News Release:
COLONIAL-ERA
PATERNALISM STILL HURTS BLACKS, SAYS PROFESSOR MALONE IN NEW BOOK ON
RACE AND VOTING
FOR IMMEDIATE
RELEASE
Contacts:
Cara Halstead Cea, Pace University, (914)906-9680,
chalstead@pace.edu
Sarah De Vos, Senior Marketing Manager, Routledge, 212-216-7824,
sarah.devos@taylorandfrancis.com
Review copies may be requested from Sarah De Vos, above.
NEW YORK, NY October 2007 – “The mental, moral, and psychological characteristics
found in blacks [are] to be overcome only under the watchful gaze of
paternalistic whites.”
That paternalistic view may be more enlightened than thinking blacks are
“essentially different from, and thereby inherently inferior to,
whites.” But despite the Civil Rights movement, the condescending
blinders of racial paternalism have dominated “the logic of integration
… from the 1960’s right up to the present,” argues Christopher Malone, a
political scientist who is an associate professor at Pace University, in
a new book.
“Between Freedom and Bondage: Race, Party, and Voting Rights in the
Antebellum North” (Routledge, 2007) puts an x-ray to the broader topic
of the denial of basic rights by looking into the ways blacks obtained
and lost the vote in four Northern states in the years before the Civil
War.
Malone concludes that unequal treatment for blacks comes from a mix of
racial belief systems, “racial conflict as an outgrowth of rapid
economic and demographic change,” and “political actors [who] … prey on
this racial conflict by arousing poorer white working classes.” The
racial belief system still in operation, he finds, is paternalism, and
it goes back further than most Americans may realize, to the early days
of the republic.
Little-known struggles. Malone knows both North and South, having grown
up in New Orleans and earned his PhD at the Graduate Center of the City
University of New York. A popular Pace teacher, he also is director of
the Pforzheimer Honors College at Pace’s downtown New York campus.
His book begins with the 2006 reauthorization of the landmark Voting
Rights Act first passed in 1965. His narrative then takes the reader
back in time by connecting that legislation to the little-known
struggles for African-Americans’ right to vote in the antebellum North.
Northerners may be surprised by his evidence that paternalism, dominant
in New York State in the Revolutionary period, had receded there by the
1820s. Alexander Hamilton and his cohorts had been “willing to take a
chance that blacks possessed the mental capabilities for many of the
responsibilities of citizenship.” But at a state Constitutional
Convention of 1821, one Samuel Young exemplified a widespread
“transformation” when he bluntly said “The minds of blacks are not
competent to vote. They are too degraded to estimate the value, or
exercise with fidelity and discretion this important right.”

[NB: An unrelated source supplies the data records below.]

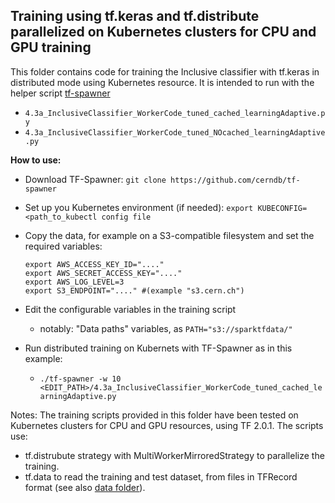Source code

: ## Training using tf.keras and tf.distribute parallelized on Kubernetes clusters for CPU and GPU training

This folder contains code for training the Inclusive classifier with tf.keras in distributed mode using Kubernetes resource.
It is intended to run with the helper script [tf-spawner](https://github.com/cerndb/tf-spawner)
- `4.3a_InclusiveClassifier_WorkerCode_tuned_cached_learningAdaptive.py` 
- `4.3a_InclusiveClassifier_WorkerCode_tuned_NOcached_learningAdaptive.py`


**How to use:**
- Download TF-Spawner: `git clone https://github.com/cerndb/tf-spawner`
- Set up you Kubernetes environment (if needed): `export KUBECONFIG=<path_to_kubectl config file`
- Copy the data, for example on a S3-compatible filesystem and set the required variables:
  ```
  export AWS_ACCESS_KEY_ID="...."
  export AWS_SECRET_ACCESS_KEY="...."
  export AWS_LOG_LEVEL=3
  export S3_ENDPOINT="...." #(example "s3.cern.ch")
  ```
- Edit the configurable variables in the training script
  - notably: "Data paths" variables, as `PATH="s3://sparktfdata/"`

- Run distributed training on Kubernets with TF-Spawner as in this example:
  - `./tf-spawner -w 10 <EDIT_PATH>/4.3a_InclusiveClassifier_WorkerCode_tuned_cached_learningAdaptive.py`

Notes:
The training scripts provided in this folder have been tested on Kubernetes clusters for CPU and GPU resources, using TF 2.0.1.
The scripts use:
- tf.distrubute strategy with MultiWorkerMirroredStrategy to parallelize the training.
- tf.data to read the training and test dataset, from files in TFRecord format (see also [data folder](../Data)).

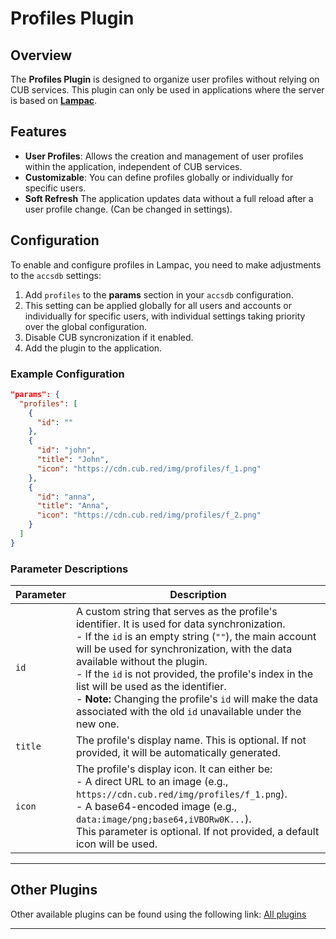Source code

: # Profiles Plugin

## Overview
The **Profiles Plugin** is designed to organize user profiles without relying on CUB services. This plugin can only be used in applications where the server is based on **[Lampac](https://github.com/immisterio/Lampac)**.

## Features
- **User Profiles**: Allows the creation and management of user profiles within the application, independent of CUB services.
- **Customizable**: You can define profiles globally or individually for specific users.
- **Soft Refresh**  The application updates data without a full reload after a user profile change. (Can be changed in settings).

## Configuration
To enable and configure profiles in Lampac, you need to make adjustments to the `accsdb` settings:

1. Add `profiles` to the **params** section in your `accsdb` configuration.
2. This setting can be applied globally for all users and accounts or individually for specific users, with individual settings taking priority over the global configuration.
3. Disable CUB syncronization if it enabled.
4. Add the plugin to the application.

### Example Configuration
```json
"params": {
  "profiles": [
    {
      "id": ""
    },
    {
      "id": "john", 
      "title": "John", 
      "icon": "https://cdn.cub.red/img/profiles/f_1.png"
    },
    {
      "id": "anna", 
      "title": "Anna", 
      "icon": "https://cdn.cub.red/img/profiles/f_2.png"
    }
  ]
}
```

### Parameter Descriptions

| **Parameter** | **Description** |
|---------------|-----------------|
| `id`          | A custom string that serves as the profile's identifier. It is used for data synchronization. <br> - If the `id` is an empty string (`""`), the main account will be used for synchronization, with the data available without the plugin. <br> - If the `id` is not provided, the profile's index in the list will be used as the identifier. <br> - **Note:** Changing the profile's `id` will make the data associated with the old `id` unavailable under the new one. |
| `title`       | The profile's display name. This is optional. If not provided, it will be automatically generated. |
| `icon`        | The profile's display icon. It can either be: <br> - A direct URL to an image (e.g., `https://cdn.cub.red/img/profiles/f_1.png`). <br> - A base64-encoded image (e.g., `data:image/png;base64,iVBORw0K...`). <br> This parameter is optional. If not provided, a default icon will be used. |

---

## Other Plugins
Other available plugins can be found using the following link: [All plugins](https://levende.github.io/lampa-plugins)

---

Joining scholars who refute the notion that expansion of the franchise
in the U.S. has been steady and “inevitable,” Malone writes: “Nothing is
ever inevitable when it comes to the basic rights in American
democracy.”
In an epilogue, Malone returns to contemporary racial politics and
argues that the unfinished quality of the “Two Reconstructions” – the
post- Civil War era and the modern civil rights movement – can be better
understood by grasping what happened for African Americans in the early
years of the Republic.
Historic blue blood on modern ideas. In a pre-publication review Leon
Wynter, author of “American Skin: Pop Culture, Big Business, and the End
of White America,” notes that “The party names have evolved …. and even
rotated over 300 years, but Malone still draws a straight sociopolitical
line between the North’s original blue-blood, slave-holding
revolutionaries of 1776 and today’s race politics of paternalism, on
both sides of the ideological fence.”
Adds Frances Fox Piven, Distinguished Professor of Political Science and
Sociology at the CUNY Graduate Center and author of numerous books on
social movements and voting in the United States, “Malone shows that the
basic democratic issue of who shall vote was intimately entwined with
the role of race in the economy, in partisan competition, and ultimately
in political culture.”
For 101 years Pace University has combined exceptional academics with
professional experiences and the advantages of the New York metropolitan
area. A private university, Pace has campuses in New York City and
Westchester County, New York, enrolling more than 13,500 students in
bachelor’s, master’s, and doctoral programs in its Dyson College of Arts
and Sciences, Lienhard School of Nursing, Lubin School of Business,
School of Education, School of Law, and Seidenberg School of Computer
Science and Information Systems. www.pace.edu.